▶ _Your task_
Some of the lines below need repeating. Reproduce exactly those between the lines holding "histogram, and if" and "thread before being unlocked.", inclusive.

BEGIN Information shown

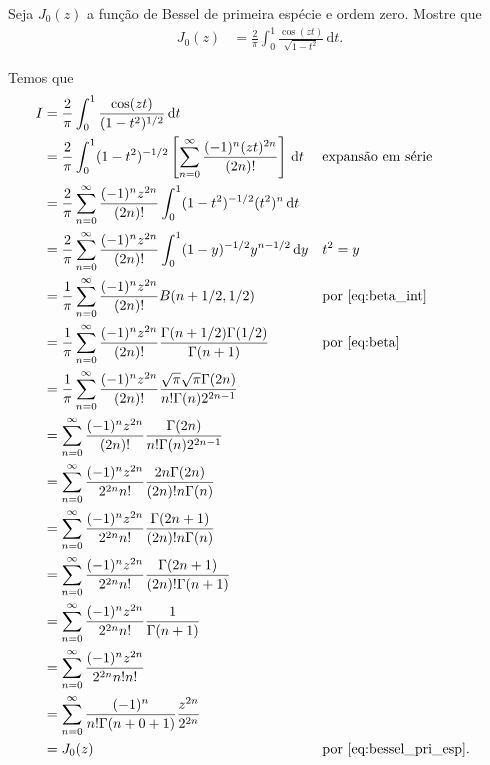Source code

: \documentclass[a4paper,12pt, leqno, answers]{exam}
\begin{document}
\begin{questions}
     Seja $J_0(z)$ a fun\c{c}\~{a}o de Bessel de primeira esp\'{e}cie e ordem zero. Mostre que
    \begin{align*}
        J_0(z) &= \frac{2}{\pi} \int_0^1 \frac{\cos(zt)}{\sqrt{1 - t^2}} \,\mathrm{d}t.
    \end{align*}
    \begin{solution}
        Temos que
        \begin{align*}
            I &= \frac{2}{\pi} \int_0^1 \frac{\cos(zt)}{(1 - t^2)^{1/2}} \,\mathrm{d}t \\
            &= \frac{2}{\pi} \int_0^1 (1 - t^2)^{-1/2} \left[ \sum_{n = 0}^\infty \frac{(-1)^n (zt)^{2n}}{(2n)!} \right] \,\mathrm{d}t && \text{expans\~{a}o em s\'{e}rie} \\
            &= \frac{2}{\pi} \sum_{n = 0}^\infty \frac{(-1)^n z^{2n}}{(2n)!} \int_0^1 (1 - t^2)^{-1/2} (t^2)^n \,\mathrm{d}t \\
            &= \frac{2}{\pi} \sum_{n = 0}^\infty \frac{(-1)^n z^{2n}}{(2n)!} \int_0^1 (1 - y)^{-1/2} y^{n - 1/2} \,\mathrm{d}y && t^2 = y \\
            &= \frac{1}{\pi} \sum_{n = 0}^\infty \frac{(-1)^n z^{2n}}{(2n)!} B(n + 1/2, 1/2) && \text{por \eqref{eq:beta_int}} \\
            &= \frac{1}{\pi} \sum_{n = 0}^\infty \frac{(-1)^n z^{2n}}{(2n)!} \frac{\Gamma(n + 1/2) \Gamma(1/2)}{\Gamma(n + 1)} && \text{por \eqref{eq:beta}} \\
            &= \frac{1}{\pi} \sum_{n = 0}^\infty \frac{(-1)^n z^{2n}}{(2n)!} \frac{\sqrt{\pi} \sqrt{\pi} \Gamma(2n)}{n! \Gamma(n) 2^{2n - 1}} \\
            &= \sum_{n = 0}^\infty \frac{(-1)^n z^{2n}}{(2n)!} \frac{\Gamma(2n)}{n! \Gamma(n) 2^{2n - 1}} \\
            &= \sum_{n = 0}^\infty \frac{(-1)^n z^{2n}}{2^{2n} n!} \frac{2n \Gamma(2n)}{(2n)! n \Gamma(n)} \\
            &= \sum_{n = 0}^\infty \frac{(-1)^n z^{2n}}{2^{2n} n!} \frac{\Gamma(2n + 1)}{(2n)! n \Gamma(n)} \\
            &= \sum_{n = 0}^\infty \frac{(-1)^n z^{2n}}{2^{2n} n!} \frac{\Gamma(2n + 1)}{(2n)! \Gamma(n + 1)} \\
            &= \sum_{n = 0}^\infty \frac{(-1)^n z^{2n}}{2^{2n} n!} \frac{1}{\Gamma(n + 1)} \\
            &= \sum_{n = 0}^\infty \frac{(-1)^n z^{2n}}{2^{2n} n! n!} \\
            &= \sum_{n = 0}^\infty \frac{(-1)^n}{n! \Gamma(n + 0 + 1)} \frac{z^{2n}}{2^{2n}} \\
            &= J_0(z) && \text{por \eqref{eq:bessel_pri_esp}}.
        \end{align*}
    \end{solution}


\end{questions}
\end{document}
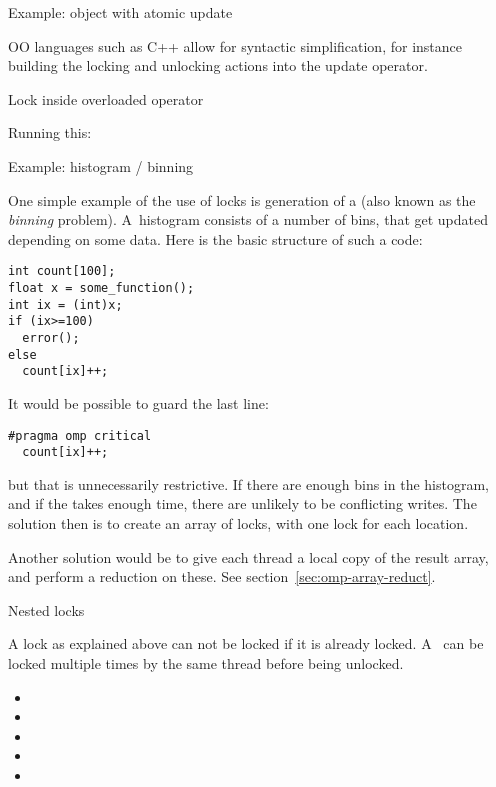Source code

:  {Example: object with atomic update}

\ac{OO} languages such as C++ allow for syntactic simplification,
for instance building the locking and unlocking actions into
the update operator.

\begin{cppnote}{Lock inside overloaded operator}
  \label{cpp:op-lock}

  Running this:

\end{cppnote}

 {Example: histogram / binning}

One simple example of the use of locks is generation of a 
(also known as the \emph{binning} problem).
A~histogram consists of a number of bins, that get updated depending on some data.
Here is the basic structure of such a code:
\begin{lstlisting}
int count[100];
float x = some_function();
int ix = (int)x;
if (ix>=100)
  error();
else
  count[ix]++;
\end{lstlisting}
It would be possible to guard the last line:
\begin{lstlisting}
#pragma omp critical
  count[ix]++;
\end{lstlisting}
but that is unnecessarily restrictive. If there are enough bins in the
histogram, and if the  takes enough time, there are unlikely to be
conflicting writes. The solution then is to create an array of locks, with
one lock for each  location.

Another solution would be to give each thread a local copy
of the result array, and perform a reduction on these.
See section~\ref{sec:omp-array-reduct}.

 {Nested locks}

A lock as explained above can not be locked if it is already locked.
A~ can be locked multiple times by the same
thread before being unlocked.

\begin{itemize}
\item {}
\item {}
\item {}
\item {}
\item {}
\end{itemize}

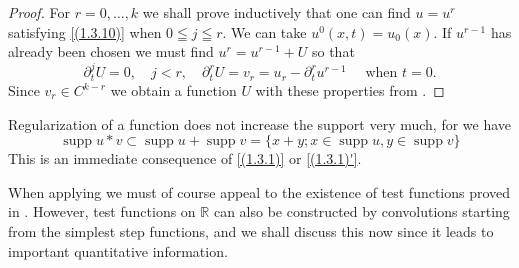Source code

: \begin{proof}
    For $r=0, \ldots, k$ we shall prove inductively that one can find $u=u^{r}$ satisfying \eqref{(1.3.10)} when $0 \leqq j \leqq r$. We can take $u^{0}(x, t)=u_{0}(x)$. If $u^{r-1}$ has already been chosen we must find $u^{r}=u^{r-1}+U$ so that
\[
	\partial_{t}^{j} U=0, \quad j<r, \quad \partial_{t}^{r} U=v_{r}=u_{r}-\partial_{t}^{r} u^{r-1} \quad \text { when } t=0.
\]
Since $v_{r} \in C^{k-r}$ we obtain a function $U$ with these properties from .
\end{proof}
Regularization of a function does not increase the support very much, for we have
\begin{equation}
    \label{(1.3.11)}
    \operatorname{supp} u * v \subset \operatorname{supp} u+\operatorname{supp} v=\{x+y ; x \in \operatorname{supp} u, y \in \operatorname{supp} v\}
\end{equation}
This is an immediate consequence of \eqref{(1.3.1)} or \eqref{(1.3.1)'}.

When applying  we must of course appeal to the existence of test functions proved in . However, test functions on $\mathbb{R}$ can also be constructed by convolutions starting from the simplest step functions, and we shall discuss this now since it leads to important quantitative information.

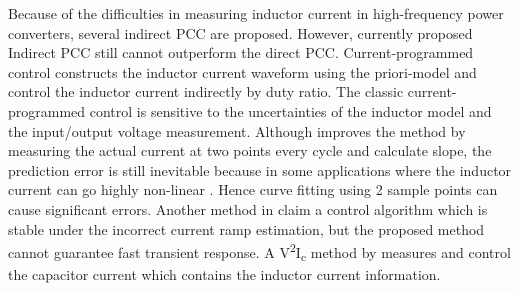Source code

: Because of the difficulties in measuring inductor current in high-frequency power converters, several indirect PCC are proposed. However, currently proposed Indirect PCC  still cannot outperform the direct PCC.
Current-programmed control constructs the inductor current waveform using the priori-model and control the inductor current indirectly by duty ratio.
The classic current-programmed control \cite{Chendragan2003} is sensitive to the uncertainties of the inductor model and the input/output voltage measurement. Although \cite{Taeed2014} improves the method by measuring the actual current at two points every cycle and calculate slope, the prediction error is still inevitable because in some applications where the inductor current can go highly non-linear \cite{Ahsanuzzamanprodic2012apec} \cite{DiCapua2016}. Hence curve fitting using 2 sample points can cause significant errors. Another method in \cite{Chattopadhyay2006} claim a control algorithm which is stable under the incorrect current ramp estimation, but the proposed method cannot guarantee fast transient response.
A V\textsuperscript{2}I\textsubscript{c} method by \cite{Huerta2013} measures and control the capacitor current which contains the inductor current information.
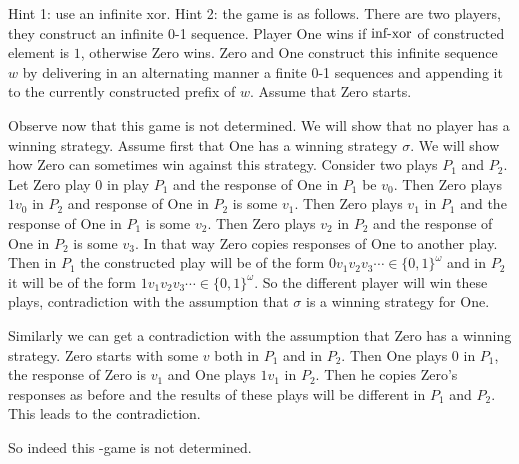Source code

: {
Hint 1: use an infinite xor.
Hint 2: the game is as follows. There are two players, they construct an infinite 0-1 sequence.
Player One wins if $\textup{inf-xor}$ of constructed element is $1$, otherwise Zero wins.
Zero and One construct this infinite sequence $w$ by delivering in an alternating manner a finite 0-1 sequences
and appending it to the currently constructed prefix of $w$.
Assume that Zero starts.

Observe now that this game is not determined. We will show that no player has a winning strategy.
Assume first that One has a winning strategy $\sigma$. We will show how Zero can sometimes win against this
strategy. Consider two plays $P_1$ and $P_2$.
Let Zero play $0$ in play $P_1$ and the response of One in $P_1$ be $v_0$.
Then Zero plays $1 v_0$ in $P_2$ and response of One in $P_2$ is some $v_1$.
Then Zero plays $v_1$ in $P_1$ and the response of One in $P_1$ is some $v_2$.
Then Zero plays $v_2$ in $P_2$ and the response of One in $P_2$ is some $v_3$.
In that way Zero copies responses of One to another play. Then in $P_1$ the constructed play
will be of the form $0 v_1 v_2 v_3 \cdots \in \{0, 1\}^\omega$ and in $P_2$ it will be of the
form $1 v_1 v_2 v_3 \cdots \in \{0, 1\}^\omega$. So the different player will win these plays, contradiction
with the assumption that $\sigma$ is a winning strategy for One.

Similarly we can get a contradiction with the assumption that Zero has a winning strategy.
Zero starts with some $v$ both in $P_1$ and in $P_2$. Then One plays $0$ in $P_1$, the response of Zero is $v_1$
and One plays $1 v_1$ in $P_2$. Then he copies Zero's responses as before and the results of these plays will be different
in $P_1$ and $P_2$. This leads to the contradiction.

So indeed this \xor-game is not determined.
}



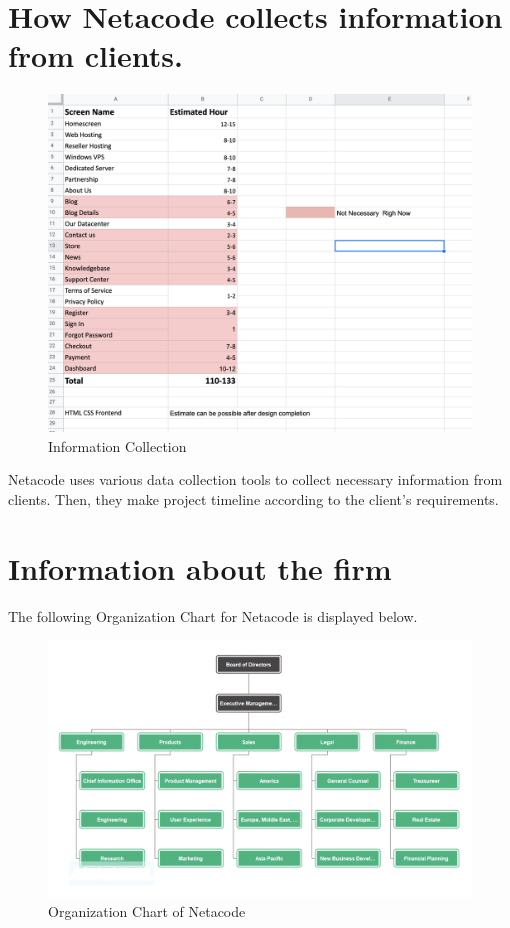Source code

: \documentclass[a4paper,12pt]{report}
\begin{document}
\section{How Netacode collects information from clients.}
\begin{figure}[h]
	\centering
	\includegraphics[width=0.7\linewidth]{5_1}
	\caption{Information Collection}
	\label{fig:51}
\end{figure}
Netacode uses various data collection tools to collect necessary information from clients. Then, they make project timeline according to the client's requirements. 
\section{Information about the firm}
The following Organization Chart for Netacode is displayed below.
\newpage
\begin{figure}[h]
	\centering
	\includegraphics[width=0.9\linewidth]{5_2}
	\caption{Organization Chart of Netacode}
	\label{fig:52}
\end{figure}
\end{document}
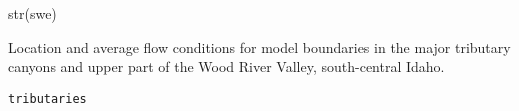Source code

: \documentclass[a4paper]{book}
\begin{document}
%
\begin{Examples}
\begin{ExampleCode}
str(swe)

\end{ExampleCode}
\end{Examples}
%
\begin{Description}\relax
Location and average flow conditions for model boundaries in the
major tributary canyons and upper part of the Wood River Valley, south-central Idaho.
\end{Description}
%
\begin{Usage}
\begin{verbatim}
tributaries
\end{verbatim}
\end{Usage}
%
\end{document}
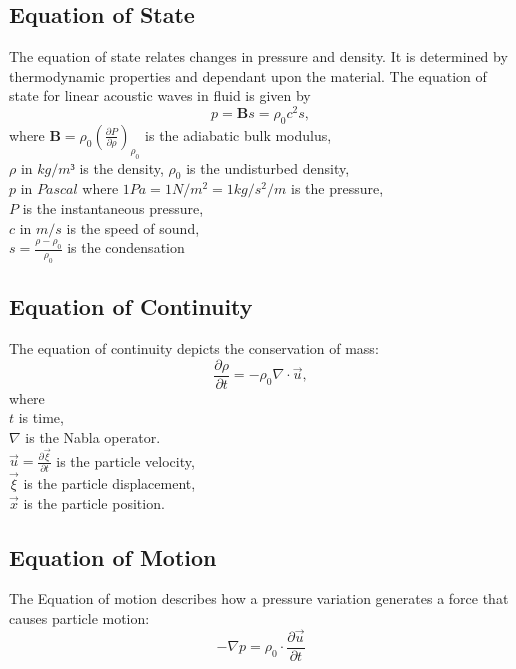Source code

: \subsection{Equation of State}
The equation of state relates changes in pressure and density. It is determined by thermodynamic properties and dependant upon the material. The equation of state for linear acoustic waves in fluid is  given by\cite{Acoustic}
\begin{equation}
    p = \mathbf{B}s = \rho_0c^2s,
\end{equation}
where 
$\mathbf{B}=\rho_0(\frac{\partial P}{\partial \rho})_{\rho_0}$ is the adiabatic bulk modulus,\\
$\rho$ in $kg/m³$ is the density,
$\rho_0$ is the undisturbed density,\\
$p$ in $Pascal$ where $1Pa = 1 N/m^2 = 1kg/s^2/m$ is the pressure,\\
$P$ is the instantaneous pressure,\\
$c$ in $m/s$ is the speed of sound,\\
$s = \frac{\rho-\rho_0}{\rho_0}$ is the condensation 
\subsection{Equation of Continuity}
The equation of continuity depicts the conservation of mass:
\begin{equation}
    \frac{\partial\rho}{\partial t} = -\rho_0\nabla\cdot\Vec{u},
\end{equation}
where\\
$t$ is time,\\
$\nabla$ is the Nabla operator.\\
$\Vec{u} = \frac{\partial\Vec{\xi}}{\partial t}$ is the particle velocity,\\
$\Vec{\xi}$ is the particle displacement,\\
$\Vec{x}$ is the particle position.
\subsection{Equation of Motion}
The Equation of motion describes how a pressure variation generates a force that causes particle motion:
\begin{equation}
    -\nabla p = \rho_0 \cdot \frac{\partial\Vec{u}}{\partial t}
\end{equation}
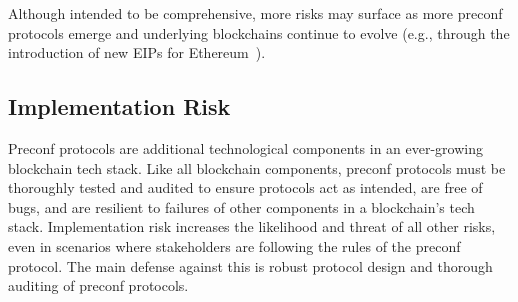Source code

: \documentclass[a4paper]{article}
\theoremstyle{boldstyle}
\begin{document}
    Although intended to be comprehensive, more risks may surface as more preconf protocols emerge and underlying blockchains continue to evolve (e.g., through the introduction of new EIPs for Ethereum~\cite{W:Future-ProofingPreconfirmations}). 
    
    \begin{table}[h!] 
        \centering
        \caption{Preconf Risks}
        \label{tab:preconf_risks} 
    \end{table}

\subsection{Implementation Risk}
    Preconf protocols are additional technological components in an ever-growing blockchain tech stack. Like all blockchain components, preconf protocols must be thoroughly tested and audited to ensure protocols act as intended, are free of bugs, and are resilient to failures of other components in a blockchain's tech stack. Implementation risk increases the likelihood and threat of all other risks, even in scenarios where stakeholders are following the rules of the preconf protocol. The main defense against this is robust protocol design and thorough auditing of preconf protocols.
\end{document}
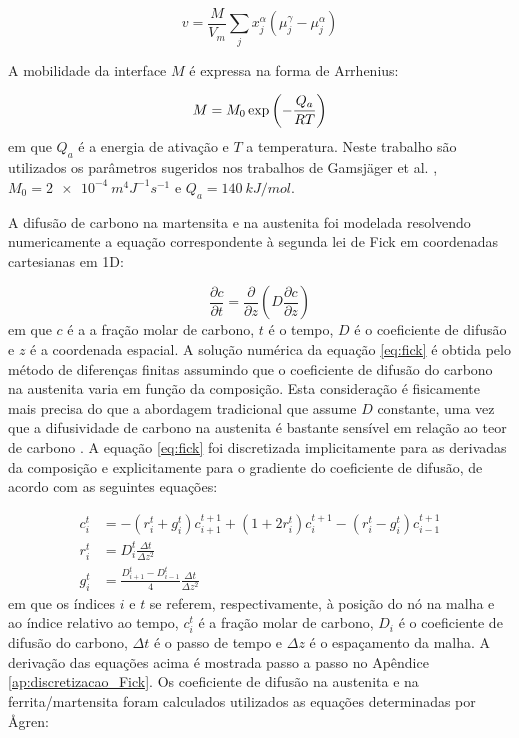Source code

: \begin{equation}
  v = \frac{M}{V_m} \sum_j x_j^\alpha \left( \mu_j^{\gamma} - \mu_j^{\alpha} \right)
  \label{eq:int_velocity}
\end{equation}


A mobilidade da interface $M$ é expressa na forma de Arrhenius:

\begin{equation}
  M = M_0 \exp \left( -\frac{Q_a}{R\*T} \right)
  \label{eq:int_mobility}
\end{equation}
%
em que $Q_a$ é a energia de ativação e $T$ a temperatura. Neste trabalho são utilizados os parâmetros sugeridos nos trabalhos de Gamsjäger et al. \cite{Gamsjager2006,Chen2014}, $M_0 = \SI{2e-4}{m^4J^{-1}s^{-1}}$ e $Q_a = \SI{140}{kJ/mol}$.


A difusão de carbono na martensita e na austenita foi modelada resolvendo numericamente a equação correspondente à segunda lei de Fick em coordenadas cartesianas em 1D:

\begin{equation}
  \frac{\partial c}{\partial t} = \frac{\partial}{\partial z} \left( D \frac{\partial c}{\partial z} \right)
  \label{eq:fick}
\end{equation}
%
em que $c$ é a a fração molar de carbono, $t$ é o tempo, $D$ é o coeficiente de difusão e $z$ é a coordenada espacial. A solução numérica da equação \ref{eq:fick} é obtida pelo método de diferenças finitas assumindo que o coeficiente de difusão do carbono na austenita varia em função da composição. Esta consideração é fisicamente mais precisa do que a abordagem tradicional que assume $D$ constante, uma vez que a difusividade de carbono na austenita é bastante sensível em relação ao teor de carbono \cite{Hillert1993}. A equação \ref{eq:fick} foi discretizada implicitamente para as derivadas da composição e explicitamente para o gradiente do coeficiente de difusão, de acordo com as seguintes equações:

\begin{align}
  c^t_i &= -\left(r^t_i + g^t_i\right) c^{t+1}_{i+1} + \left(1 + 2 r^t_i\right) c^{t+1}_{i} - \left(r^t_i - g^t_i\right) c^{t+1}_{i-1} \\
  r^t_i &= D^t_i \frac{\Delta t}{\Delta z^2} \\
  g^t_i &= \frac{D^t_{i+1} - D^t_{i-1}}{4} \frac{\Delta t}{\Delta z^2} \label{eq:FDM_g}
\end{align}
%
em que os índices $i$ e $t$ se referem, respectivamente, à posição do nó na malha e ao índice relativo ao tempo, $c^t_i$ é a fração molar de carbono, $D_i$ é o coeficiente de difusão do carbono, $\Delta t$ é o passo de tempo e $\Delta z$ é o espaçamento da malha. A derivação das equações acima é mostrada passo a passo no Apêndice \ref{ap:discretizacao_Fick}. Os coeficiente de difusão na austenita e na ferrita/martensita foram calculados utilizados as equações determinadas por {\AA}gren\cite{Agren1982,Agren1986}:

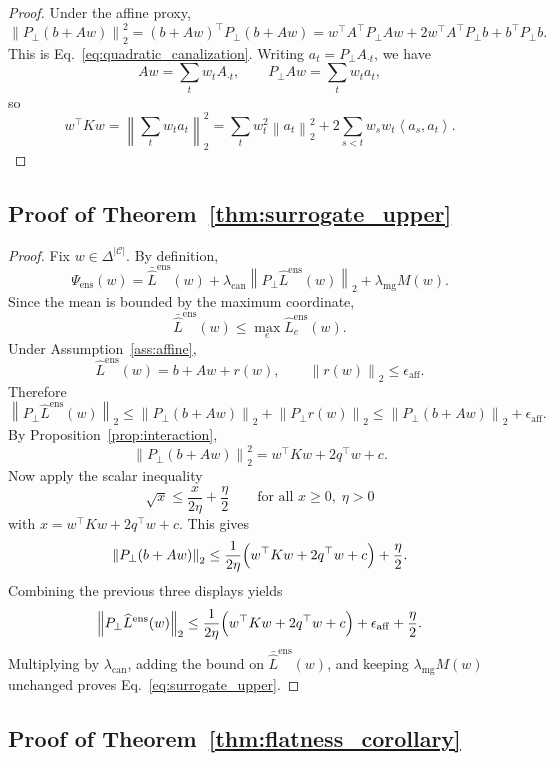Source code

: \documentclass{article}
\theoremstyle{definition}
\newcommand{\cC}{\mathcal{C}}
\newcommand{\simplex}{\Delta}
\newcommand{\norm}[1]{\left\lVert #1 \right\rVert}
\newcommand{\inner}[2]{\left\langle #1, #2 \right\rangle}
\begin{document}
\begin{proof}
Under the affine proxy,
\[
\norm{P_\perp(b+Aw)}_2^2
=
(b+Aw)^\top P_\perp (b+Aw)
=
w^\top A^\top P_\perp A w + 2 w^\top A^\top P_\perp b + b^\top P_\perp b.
\]
This is Eq.~\eqref{eq:quadratic_canalization}. Writing \(a_t=P_\perp A_{\cdot t}\), we have
\[
Aw = \sum_t w_t A_{\cdot t},
\qquad
P_\perp Aw = \sum_t w_t a_t,
\]
so
\[
w^\top K w
=
\norm{\sum_t w_t a_t}_2^2
=
\sum_t w_t^2 \norm{a_t}_2^2
+ 2\sum_{s<t} w_s w_t \inner{a_s}{a_t}.
\]
\end{proof}

\subsection{Proof of Theorem~\ref{thm:surrogate_upper}}

\begin{proof}
Fix \(w\in\simplex^{|\cC|}\). By definition,
\[
\Psi_{\mathrm{ens}}(w)
=
\bar{\widehat L}^{\mathrm{ens}}(w)
+
\lambda_{\mathrm{can}}\norm{P_\perp \widehat L^{\mathrm{ens}}(w)}_2
+
\lambda_{\mathrm{mg}} M(w).
\]
Since the mean is bounded by the maximum coordinate,
\[
\bar{\widehat L}^{\mathrm{ens}}(w)
\le
\max_e \widehat L_e^{\mathrm{ens}}(w).
\]
Under Assumption~\ref{ass:affine},
\[
\widehat L^{\mathrm{ens}}(w)=b+Aw+r(w),
\qquad
\norm{r(w)}_2\le \epsilon_{\mathrm{aff}}.
\]
Therefore
\[
\norm{P_\perp \widehat L^{\mathrm{ens}}(w)}_2
\le
\norm{P_\perp(b+Aw)}_2 + \norm{P_\perp r(w)}_2
\le
\norm{P_\perp(b+Aw)}_2 + \epsilon_{\mathrm{aff}}.
\]
By Proposition~\ref{prop:interaction},
\[
\norm{P_\perp(b+Aw)}_2^2
=
w^\top K w + 2 q^\top w + c.
\]
Now apply the scalar inequality
\[
\sqrt{x}\le \frac{x}{2\eta}+\frac{\eta}{2}
\qquad
\text{for all } x\ge 0,\; \eta>0
\]
with \(x=w^\top K w + 2 q^\top w + c\). This gives
\[
\norm{P_\perp(b+Aw)}_2
\le
\frac{1}{2\eta}\Bigl(w^\top K w + 2 q^\top w + c\Bigr)+\frac{\eta}{2}.
\]
Combining the previous three displays yields
\[
\norm{P_\perp \widehat L^{\mathrm{ens}}(w)}_2
\le
\frac{1}{2\eta}\Bigl(w^\top K w + 2 q^\top w + c\Bigr)
+
\epsilon_{\mathrm{aff}}
+
\frac{\eta}{2}.
\]
Multiplying by \(\lambda_{\mathrm{can}}\), adding the bound on \(\bar{\widehat L}^{\mathrm{ens}}(w)\), and keeping \(\lambda_{\mathrm{mg}}M(w)\) unchanged proves Eq.~\eqref{eq:surrogate_upper}.
\end{proof}

\subsection{Proof of Theorem~\ref{thm:flatness_corollary}}
\end{document}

END Information shown

▶ _Exercise output_
histogram, and if the  takes enough time, there are unlikely to be
conflicting writes. The solution then is to create an array of locks, with
one lock for each  location.

Another solution would be to give each thread a local copy
of the result array, and perform a reduction on these.
See section~\ref{sec:omp-array-reduct}.

 {Nested locks}

A lock as explained above can not be locked if it is already locked.
A~ can be locked multiple times by the same
thread before being unlocked.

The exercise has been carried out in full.